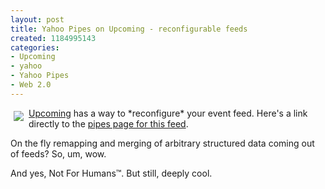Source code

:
 ```yaml
--- 
layout: post
title: Yahoo Pipes on Upcoming - reconfigurable feeds
created: 1184995143
categories: 
- Upcoming
- yahoo
- Yahoo Pipes
- Web 2.0
---
```

<img src="http://bmannconsulting.com/sites/bmannconsulting.com/files/Picture 9.png" align="left" style="padding: 5px;" />
<p><a href="http://upcoming.yahoo.com">Upcoming</a> has a way to *reconfigure* your event feed. Here's a link directly to the <a href="http://pipes.yahoo.com/pipes/pipe.info?_id=ns70kRi32xGhv8UAt5qdmw">pipes page for this feed</a>.</p>

<p>On the fly remapping and merging of arbitrary structured data coming out of feeds? So, um, wow.</p>

<p>And yes, Not For Humans™. But still, deeply cool.</p>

- - - - - - -

### Task goal
Search term "Upcoming": return each line of the data that contains it.

### Answer box
title: Yahoo Pipes on Upcoming - reconfigurable feeds
- Upcoming
<p><a href="http://upcoming.yahoo.com">Upcoming</a> has a way to *reconfigure* your event feed. Here's a link directly to the <a href="http://pipes.yahoo.com/pipes/pipe.info?_id=ns70kRi32xGhv8UAt5qdmw">pipes page for this feed</a>.</p>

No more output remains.